__Assignment__: Please say how many lines in the entries below hold the string "developer", with no other words.

__Data to use__:

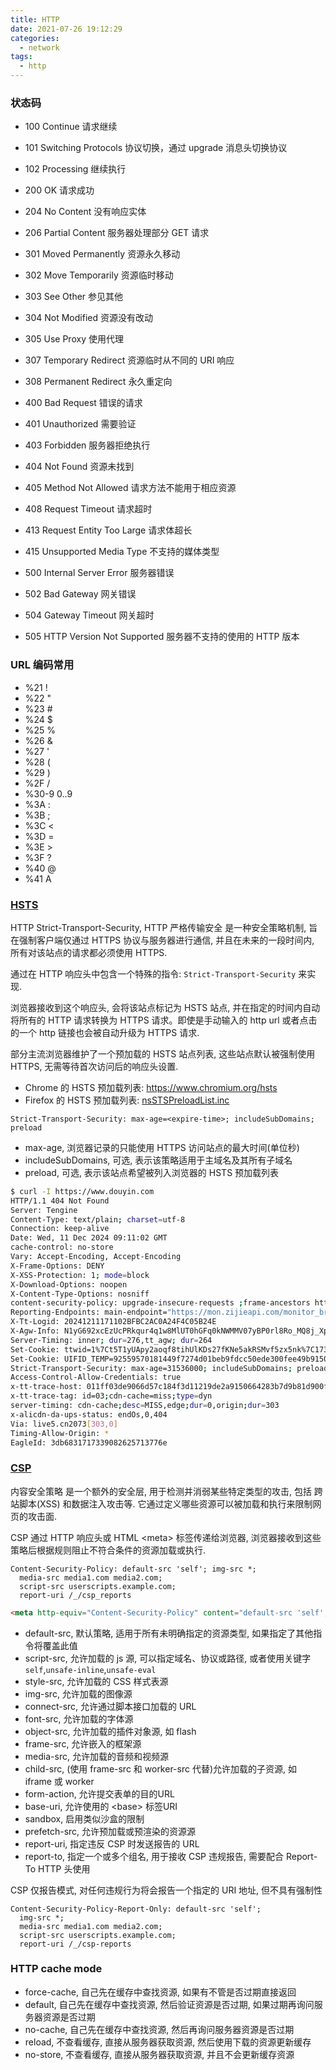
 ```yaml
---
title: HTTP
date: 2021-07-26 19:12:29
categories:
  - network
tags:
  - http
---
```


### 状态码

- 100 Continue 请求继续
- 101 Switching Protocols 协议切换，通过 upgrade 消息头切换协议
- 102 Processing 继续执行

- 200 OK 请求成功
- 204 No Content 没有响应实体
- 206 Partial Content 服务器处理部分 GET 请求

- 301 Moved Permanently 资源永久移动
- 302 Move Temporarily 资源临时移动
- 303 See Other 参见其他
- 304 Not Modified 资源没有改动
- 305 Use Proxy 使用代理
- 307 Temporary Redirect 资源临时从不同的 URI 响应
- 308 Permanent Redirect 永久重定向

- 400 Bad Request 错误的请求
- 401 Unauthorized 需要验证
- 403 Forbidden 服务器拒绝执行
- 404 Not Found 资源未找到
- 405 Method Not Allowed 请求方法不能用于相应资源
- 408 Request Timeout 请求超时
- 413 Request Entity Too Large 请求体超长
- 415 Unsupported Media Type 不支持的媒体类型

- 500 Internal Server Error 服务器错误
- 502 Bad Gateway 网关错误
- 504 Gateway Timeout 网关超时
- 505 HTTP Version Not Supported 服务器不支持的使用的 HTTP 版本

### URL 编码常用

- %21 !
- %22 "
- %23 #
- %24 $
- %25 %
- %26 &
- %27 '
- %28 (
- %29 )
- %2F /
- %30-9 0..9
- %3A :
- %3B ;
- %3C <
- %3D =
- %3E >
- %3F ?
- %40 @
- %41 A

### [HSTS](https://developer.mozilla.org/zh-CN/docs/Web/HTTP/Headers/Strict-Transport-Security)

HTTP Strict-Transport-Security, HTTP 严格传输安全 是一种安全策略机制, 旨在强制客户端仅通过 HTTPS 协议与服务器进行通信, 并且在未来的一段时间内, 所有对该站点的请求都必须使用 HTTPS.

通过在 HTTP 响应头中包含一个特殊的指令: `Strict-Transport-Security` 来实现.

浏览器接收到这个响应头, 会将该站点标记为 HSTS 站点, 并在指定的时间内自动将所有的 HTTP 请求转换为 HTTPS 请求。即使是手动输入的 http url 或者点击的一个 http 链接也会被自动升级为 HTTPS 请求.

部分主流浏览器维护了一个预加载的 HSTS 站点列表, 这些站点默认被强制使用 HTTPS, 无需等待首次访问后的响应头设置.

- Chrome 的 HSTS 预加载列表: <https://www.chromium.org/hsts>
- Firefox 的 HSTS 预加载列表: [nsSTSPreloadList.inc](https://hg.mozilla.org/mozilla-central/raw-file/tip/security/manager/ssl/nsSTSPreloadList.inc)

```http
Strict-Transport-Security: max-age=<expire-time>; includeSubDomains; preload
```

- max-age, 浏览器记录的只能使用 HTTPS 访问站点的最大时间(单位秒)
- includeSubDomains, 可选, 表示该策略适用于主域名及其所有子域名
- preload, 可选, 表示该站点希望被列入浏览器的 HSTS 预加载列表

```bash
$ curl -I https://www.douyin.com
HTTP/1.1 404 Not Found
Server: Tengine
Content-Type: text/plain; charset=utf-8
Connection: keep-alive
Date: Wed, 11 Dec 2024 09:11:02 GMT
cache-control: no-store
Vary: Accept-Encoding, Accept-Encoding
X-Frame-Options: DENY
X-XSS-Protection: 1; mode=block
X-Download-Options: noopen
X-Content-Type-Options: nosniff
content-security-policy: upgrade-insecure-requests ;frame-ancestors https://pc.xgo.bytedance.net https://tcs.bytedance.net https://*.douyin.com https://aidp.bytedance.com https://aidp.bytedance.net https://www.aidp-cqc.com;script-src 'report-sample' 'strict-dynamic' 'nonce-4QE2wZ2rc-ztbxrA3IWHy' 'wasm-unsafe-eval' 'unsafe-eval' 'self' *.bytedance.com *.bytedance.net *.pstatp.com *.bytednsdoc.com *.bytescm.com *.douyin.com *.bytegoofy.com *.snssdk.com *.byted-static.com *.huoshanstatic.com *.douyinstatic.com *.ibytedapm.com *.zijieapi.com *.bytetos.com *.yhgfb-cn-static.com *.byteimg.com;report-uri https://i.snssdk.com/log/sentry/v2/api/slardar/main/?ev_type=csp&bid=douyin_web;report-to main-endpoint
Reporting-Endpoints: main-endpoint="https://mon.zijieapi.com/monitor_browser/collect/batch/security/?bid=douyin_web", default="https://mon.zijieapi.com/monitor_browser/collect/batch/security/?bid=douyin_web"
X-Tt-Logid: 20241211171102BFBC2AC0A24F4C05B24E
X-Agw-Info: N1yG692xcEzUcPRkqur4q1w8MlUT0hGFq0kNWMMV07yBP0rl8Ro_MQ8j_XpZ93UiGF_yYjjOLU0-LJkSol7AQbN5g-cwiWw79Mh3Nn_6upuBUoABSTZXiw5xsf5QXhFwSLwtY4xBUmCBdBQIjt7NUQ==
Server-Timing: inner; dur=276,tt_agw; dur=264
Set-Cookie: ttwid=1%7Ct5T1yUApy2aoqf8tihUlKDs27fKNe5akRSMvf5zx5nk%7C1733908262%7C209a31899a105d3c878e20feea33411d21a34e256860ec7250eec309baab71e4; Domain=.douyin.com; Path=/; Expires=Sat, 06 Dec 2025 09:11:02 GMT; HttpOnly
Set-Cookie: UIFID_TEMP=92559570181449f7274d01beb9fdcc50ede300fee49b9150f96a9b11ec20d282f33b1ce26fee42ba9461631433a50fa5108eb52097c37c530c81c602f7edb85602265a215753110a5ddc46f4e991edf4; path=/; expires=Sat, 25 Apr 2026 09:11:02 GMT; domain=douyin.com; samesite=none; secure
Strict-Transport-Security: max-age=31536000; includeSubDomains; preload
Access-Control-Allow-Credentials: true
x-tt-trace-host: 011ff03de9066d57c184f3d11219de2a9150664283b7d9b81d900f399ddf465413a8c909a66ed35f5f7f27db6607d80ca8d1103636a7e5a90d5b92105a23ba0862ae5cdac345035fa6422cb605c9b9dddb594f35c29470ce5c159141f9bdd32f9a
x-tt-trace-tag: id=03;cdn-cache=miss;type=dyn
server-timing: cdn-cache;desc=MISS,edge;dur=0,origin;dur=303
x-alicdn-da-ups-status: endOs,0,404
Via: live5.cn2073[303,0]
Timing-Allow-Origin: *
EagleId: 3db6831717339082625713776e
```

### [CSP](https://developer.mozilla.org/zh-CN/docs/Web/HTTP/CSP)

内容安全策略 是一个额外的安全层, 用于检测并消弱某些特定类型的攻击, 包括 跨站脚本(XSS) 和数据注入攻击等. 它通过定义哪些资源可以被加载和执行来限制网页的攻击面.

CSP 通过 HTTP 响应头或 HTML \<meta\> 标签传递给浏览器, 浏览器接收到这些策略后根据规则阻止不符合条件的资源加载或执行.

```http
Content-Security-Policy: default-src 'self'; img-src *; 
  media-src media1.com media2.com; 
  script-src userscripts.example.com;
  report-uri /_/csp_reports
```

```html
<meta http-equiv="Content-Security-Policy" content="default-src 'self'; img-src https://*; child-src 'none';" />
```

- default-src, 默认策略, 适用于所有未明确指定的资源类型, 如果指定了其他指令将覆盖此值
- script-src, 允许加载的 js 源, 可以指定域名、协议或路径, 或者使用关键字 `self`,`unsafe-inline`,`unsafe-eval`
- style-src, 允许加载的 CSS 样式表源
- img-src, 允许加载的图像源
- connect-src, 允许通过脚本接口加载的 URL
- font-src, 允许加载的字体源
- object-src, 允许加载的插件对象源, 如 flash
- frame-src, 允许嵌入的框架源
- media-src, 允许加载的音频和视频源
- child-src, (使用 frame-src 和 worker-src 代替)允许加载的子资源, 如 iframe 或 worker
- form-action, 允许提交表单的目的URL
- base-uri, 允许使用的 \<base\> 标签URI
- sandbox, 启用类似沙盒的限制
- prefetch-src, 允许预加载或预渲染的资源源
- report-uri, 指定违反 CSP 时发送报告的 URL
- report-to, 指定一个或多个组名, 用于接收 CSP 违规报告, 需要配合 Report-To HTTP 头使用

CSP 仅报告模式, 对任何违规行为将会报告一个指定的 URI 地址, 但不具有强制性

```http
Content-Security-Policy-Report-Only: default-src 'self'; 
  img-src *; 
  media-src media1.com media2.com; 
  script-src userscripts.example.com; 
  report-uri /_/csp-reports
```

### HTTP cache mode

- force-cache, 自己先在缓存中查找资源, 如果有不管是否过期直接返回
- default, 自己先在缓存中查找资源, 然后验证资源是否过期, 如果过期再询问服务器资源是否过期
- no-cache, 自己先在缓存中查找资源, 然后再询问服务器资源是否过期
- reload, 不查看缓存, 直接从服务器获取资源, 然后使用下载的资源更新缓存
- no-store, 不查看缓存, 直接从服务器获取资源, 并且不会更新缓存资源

...

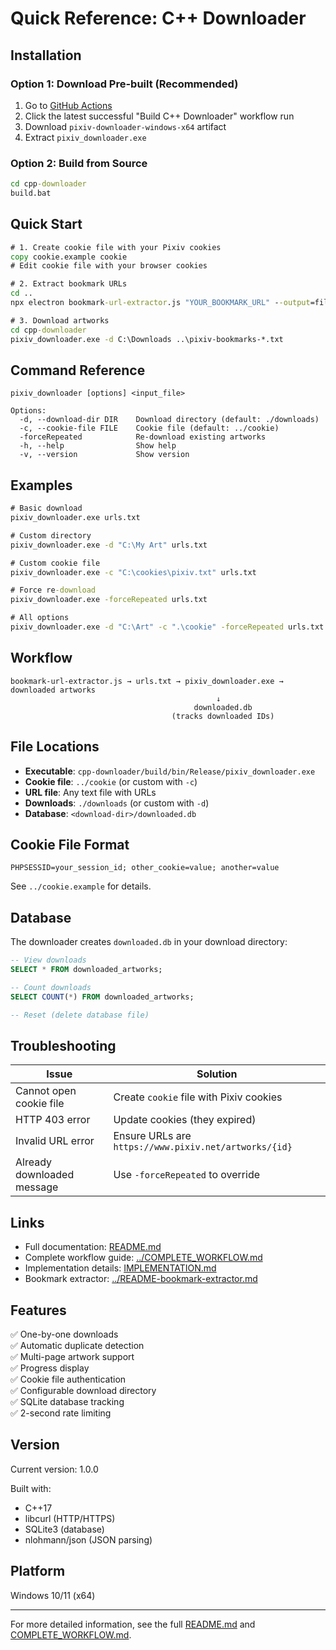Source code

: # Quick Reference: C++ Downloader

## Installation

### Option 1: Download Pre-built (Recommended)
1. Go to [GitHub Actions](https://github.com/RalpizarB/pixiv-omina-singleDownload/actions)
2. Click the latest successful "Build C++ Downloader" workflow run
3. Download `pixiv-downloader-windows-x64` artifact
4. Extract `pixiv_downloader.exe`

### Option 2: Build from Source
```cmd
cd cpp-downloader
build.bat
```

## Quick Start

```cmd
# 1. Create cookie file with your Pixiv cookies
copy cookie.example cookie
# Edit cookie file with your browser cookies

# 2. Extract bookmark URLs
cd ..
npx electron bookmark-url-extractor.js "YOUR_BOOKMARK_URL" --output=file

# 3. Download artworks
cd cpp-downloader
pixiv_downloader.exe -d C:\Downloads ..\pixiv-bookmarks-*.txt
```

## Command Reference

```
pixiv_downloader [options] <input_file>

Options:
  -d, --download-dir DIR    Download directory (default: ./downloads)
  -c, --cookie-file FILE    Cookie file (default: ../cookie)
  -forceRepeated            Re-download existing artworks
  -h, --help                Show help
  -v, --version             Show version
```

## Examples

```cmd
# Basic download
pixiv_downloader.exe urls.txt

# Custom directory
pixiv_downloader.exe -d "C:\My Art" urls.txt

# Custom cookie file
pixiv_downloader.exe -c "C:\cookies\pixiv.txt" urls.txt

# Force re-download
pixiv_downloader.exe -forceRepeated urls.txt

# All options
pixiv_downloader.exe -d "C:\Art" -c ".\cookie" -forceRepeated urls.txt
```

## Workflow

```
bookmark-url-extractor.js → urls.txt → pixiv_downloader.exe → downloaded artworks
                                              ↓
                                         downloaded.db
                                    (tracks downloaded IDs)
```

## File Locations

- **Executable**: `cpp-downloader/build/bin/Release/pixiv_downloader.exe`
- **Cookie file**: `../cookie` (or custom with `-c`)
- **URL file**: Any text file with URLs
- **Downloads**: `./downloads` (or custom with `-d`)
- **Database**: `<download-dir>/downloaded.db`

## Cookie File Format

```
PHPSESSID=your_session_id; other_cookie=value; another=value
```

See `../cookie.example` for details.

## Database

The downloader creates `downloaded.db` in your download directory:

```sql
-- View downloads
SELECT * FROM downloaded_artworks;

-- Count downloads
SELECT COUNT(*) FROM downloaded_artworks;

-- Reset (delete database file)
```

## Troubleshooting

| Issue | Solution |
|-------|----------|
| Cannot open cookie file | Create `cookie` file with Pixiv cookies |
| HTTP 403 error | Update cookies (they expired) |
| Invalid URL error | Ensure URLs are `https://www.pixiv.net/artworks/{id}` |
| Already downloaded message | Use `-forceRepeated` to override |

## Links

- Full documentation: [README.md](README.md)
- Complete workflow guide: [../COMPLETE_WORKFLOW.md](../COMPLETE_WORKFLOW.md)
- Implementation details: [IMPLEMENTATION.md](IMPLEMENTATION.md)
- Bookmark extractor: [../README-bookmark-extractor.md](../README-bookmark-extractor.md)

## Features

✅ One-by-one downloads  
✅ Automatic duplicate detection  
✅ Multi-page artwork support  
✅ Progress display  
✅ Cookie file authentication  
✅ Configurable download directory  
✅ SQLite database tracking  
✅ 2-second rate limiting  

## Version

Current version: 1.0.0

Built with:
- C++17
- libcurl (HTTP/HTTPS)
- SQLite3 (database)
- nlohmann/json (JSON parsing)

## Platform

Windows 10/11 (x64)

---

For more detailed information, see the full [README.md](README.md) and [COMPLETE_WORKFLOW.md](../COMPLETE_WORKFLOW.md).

--

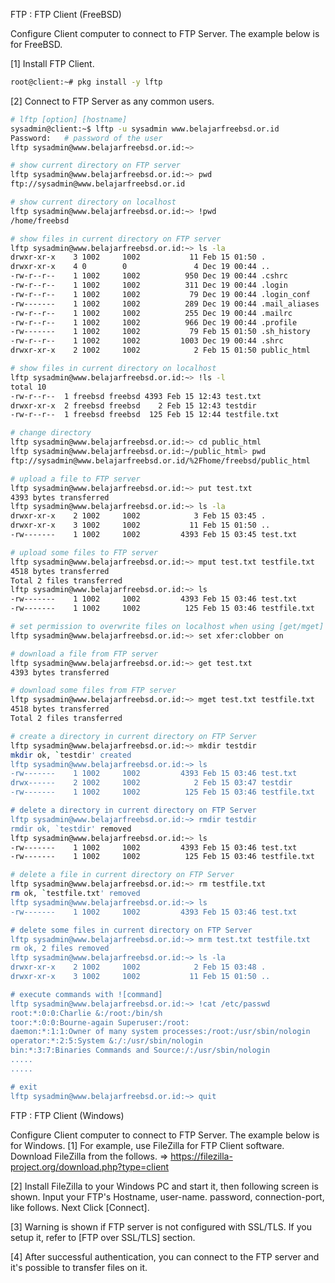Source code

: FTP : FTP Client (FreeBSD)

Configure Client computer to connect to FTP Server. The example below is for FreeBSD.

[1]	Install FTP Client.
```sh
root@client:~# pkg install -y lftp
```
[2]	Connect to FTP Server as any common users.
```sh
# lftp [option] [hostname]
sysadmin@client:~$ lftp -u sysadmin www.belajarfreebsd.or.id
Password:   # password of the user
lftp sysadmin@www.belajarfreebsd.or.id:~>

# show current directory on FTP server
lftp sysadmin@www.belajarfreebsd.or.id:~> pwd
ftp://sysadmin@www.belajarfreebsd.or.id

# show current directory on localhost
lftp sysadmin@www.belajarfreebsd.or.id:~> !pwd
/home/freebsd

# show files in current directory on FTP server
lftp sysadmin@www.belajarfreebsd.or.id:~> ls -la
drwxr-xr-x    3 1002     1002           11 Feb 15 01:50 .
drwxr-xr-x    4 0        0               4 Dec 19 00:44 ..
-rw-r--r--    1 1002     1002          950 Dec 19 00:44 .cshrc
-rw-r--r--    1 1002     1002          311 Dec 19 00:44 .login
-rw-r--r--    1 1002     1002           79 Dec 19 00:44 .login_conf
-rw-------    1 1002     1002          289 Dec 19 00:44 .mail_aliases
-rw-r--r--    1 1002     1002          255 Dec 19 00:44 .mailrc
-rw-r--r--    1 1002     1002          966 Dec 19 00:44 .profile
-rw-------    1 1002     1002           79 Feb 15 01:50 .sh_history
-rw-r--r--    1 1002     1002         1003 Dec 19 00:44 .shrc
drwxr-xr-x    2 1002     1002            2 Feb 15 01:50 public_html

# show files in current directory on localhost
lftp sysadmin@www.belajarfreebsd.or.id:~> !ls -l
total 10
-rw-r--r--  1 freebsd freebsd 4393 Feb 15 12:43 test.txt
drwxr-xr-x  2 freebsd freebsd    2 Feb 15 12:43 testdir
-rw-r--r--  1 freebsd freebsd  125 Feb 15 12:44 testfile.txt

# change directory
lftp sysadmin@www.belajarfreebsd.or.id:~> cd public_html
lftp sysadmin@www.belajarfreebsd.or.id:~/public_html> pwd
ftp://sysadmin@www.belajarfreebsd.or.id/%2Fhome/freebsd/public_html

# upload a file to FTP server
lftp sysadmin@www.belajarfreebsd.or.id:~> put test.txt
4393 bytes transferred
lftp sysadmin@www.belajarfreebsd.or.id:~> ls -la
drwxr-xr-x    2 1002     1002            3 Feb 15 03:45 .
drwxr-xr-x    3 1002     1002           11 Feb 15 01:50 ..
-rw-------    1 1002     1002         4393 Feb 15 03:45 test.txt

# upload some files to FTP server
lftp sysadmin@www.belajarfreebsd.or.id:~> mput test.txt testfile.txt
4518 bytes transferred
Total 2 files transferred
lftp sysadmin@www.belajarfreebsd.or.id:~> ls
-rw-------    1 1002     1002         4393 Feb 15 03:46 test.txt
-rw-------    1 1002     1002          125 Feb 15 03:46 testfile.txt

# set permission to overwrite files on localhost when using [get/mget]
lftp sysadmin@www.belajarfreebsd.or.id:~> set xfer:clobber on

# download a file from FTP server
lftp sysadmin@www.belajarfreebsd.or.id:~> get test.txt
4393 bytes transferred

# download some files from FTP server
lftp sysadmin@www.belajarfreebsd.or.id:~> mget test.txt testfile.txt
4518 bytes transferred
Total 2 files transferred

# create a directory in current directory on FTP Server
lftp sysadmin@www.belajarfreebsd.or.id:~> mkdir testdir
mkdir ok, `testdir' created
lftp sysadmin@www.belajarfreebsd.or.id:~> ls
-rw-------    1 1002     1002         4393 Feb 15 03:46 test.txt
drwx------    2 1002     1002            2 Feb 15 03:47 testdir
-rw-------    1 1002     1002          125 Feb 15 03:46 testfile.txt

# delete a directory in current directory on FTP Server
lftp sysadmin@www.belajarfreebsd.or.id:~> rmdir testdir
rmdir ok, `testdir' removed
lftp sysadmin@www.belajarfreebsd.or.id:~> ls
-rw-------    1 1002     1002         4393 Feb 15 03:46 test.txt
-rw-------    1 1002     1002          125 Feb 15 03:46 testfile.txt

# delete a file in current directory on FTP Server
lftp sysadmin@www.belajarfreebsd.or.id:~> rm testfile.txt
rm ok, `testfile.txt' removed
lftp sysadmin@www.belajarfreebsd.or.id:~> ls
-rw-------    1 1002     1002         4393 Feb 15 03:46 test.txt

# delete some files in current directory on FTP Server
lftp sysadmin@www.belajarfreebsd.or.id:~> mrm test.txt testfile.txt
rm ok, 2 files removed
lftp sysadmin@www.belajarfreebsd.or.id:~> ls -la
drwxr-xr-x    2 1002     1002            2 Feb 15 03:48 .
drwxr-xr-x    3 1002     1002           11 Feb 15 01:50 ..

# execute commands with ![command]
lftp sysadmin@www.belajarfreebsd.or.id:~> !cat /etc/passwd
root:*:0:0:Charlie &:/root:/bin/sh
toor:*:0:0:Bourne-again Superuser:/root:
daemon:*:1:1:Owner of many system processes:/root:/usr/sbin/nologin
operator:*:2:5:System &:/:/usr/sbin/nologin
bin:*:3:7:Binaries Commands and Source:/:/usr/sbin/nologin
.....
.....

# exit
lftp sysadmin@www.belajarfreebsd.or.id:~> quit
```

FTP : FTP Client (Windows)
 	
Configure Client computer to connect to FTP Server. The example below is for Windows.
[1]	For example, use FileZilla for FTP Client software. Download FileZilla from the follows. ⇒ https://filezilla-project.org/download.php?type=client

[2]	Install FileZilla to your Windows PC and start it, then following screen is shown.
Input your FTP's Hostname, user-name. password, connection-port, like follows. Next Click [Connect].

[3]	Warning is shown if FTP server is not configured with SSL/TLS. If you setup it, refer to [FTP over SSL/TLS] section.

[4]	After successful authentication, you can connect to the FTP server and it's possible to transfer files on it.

__Reply to the task__: 2